- [Exercise goal] Filter the records for "vibrational" and keep each line that has it.

(Data for this task Opens)

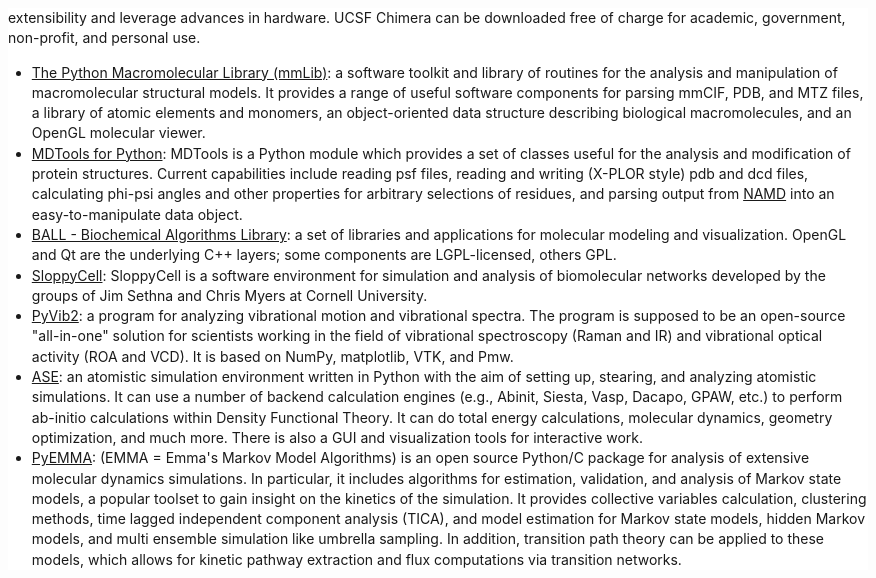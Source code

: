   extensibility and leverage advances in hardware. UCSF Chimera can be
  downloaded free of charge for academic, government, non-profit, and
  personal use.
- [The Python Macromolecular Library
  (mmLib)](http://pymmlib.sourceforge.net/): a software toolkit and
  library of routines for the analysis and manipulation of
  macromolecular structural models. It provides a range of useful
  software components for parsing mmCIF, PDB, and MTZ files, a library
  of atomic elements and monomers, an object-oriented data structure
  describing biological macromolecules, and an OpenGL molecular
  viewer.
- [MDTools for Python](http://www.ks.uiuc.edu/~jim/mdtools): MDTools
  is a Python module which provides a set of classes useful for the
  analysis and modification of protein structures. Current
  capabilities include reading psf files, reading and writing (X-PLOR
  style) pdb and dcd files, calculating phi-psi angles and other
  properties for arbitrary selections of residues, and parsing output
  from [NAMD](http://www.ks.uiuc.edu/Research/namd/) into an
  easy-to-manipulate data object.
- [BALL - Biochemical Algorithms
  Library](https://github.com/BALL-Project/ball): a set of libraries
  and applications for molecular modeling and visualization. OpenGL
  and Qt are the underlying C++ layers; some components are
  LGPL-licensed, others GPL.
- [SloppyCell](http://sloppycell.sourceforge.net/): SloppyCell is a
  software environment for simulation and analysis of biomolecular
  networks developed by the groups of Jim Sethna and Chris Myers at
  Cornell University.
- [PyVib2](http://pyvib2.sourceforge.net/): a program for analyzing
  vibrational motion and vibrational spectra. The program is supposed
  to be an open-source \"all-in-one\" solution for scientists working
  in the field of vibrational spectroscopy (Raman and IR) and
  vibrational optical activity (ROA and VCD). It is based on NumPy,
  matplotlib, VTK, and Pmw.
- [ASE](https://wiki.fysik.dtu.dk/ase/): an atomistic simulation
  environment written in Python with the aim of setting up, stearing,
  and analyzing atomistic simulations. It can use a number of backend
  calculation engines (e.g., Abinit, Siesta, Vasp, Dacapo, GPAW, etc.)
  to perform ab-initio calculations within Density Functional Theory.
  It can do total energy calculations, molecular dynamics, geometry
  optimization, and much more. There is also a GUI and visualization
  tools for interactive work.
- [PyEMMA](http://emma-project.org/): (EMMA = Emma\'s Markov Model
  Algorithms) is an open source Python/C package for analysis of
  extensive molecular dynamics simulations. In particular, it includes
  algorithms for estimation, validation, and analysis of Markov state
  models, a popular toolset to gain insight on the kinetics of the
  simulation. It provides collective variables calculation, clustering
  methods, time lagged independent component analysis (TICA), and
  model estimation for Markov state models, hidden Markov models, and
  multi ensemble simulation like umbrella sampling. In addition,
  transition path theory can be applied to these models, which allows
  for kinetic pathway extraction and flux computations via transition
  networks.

(Data for this task Closes)

- [Reply]
  vibrational motion and vibrational spectra. The program is supposed
  in the field of vibrational spectroscopy (Raman and IR) and
  vibrational optical activity (ROA and VCD). It is based on NumPy,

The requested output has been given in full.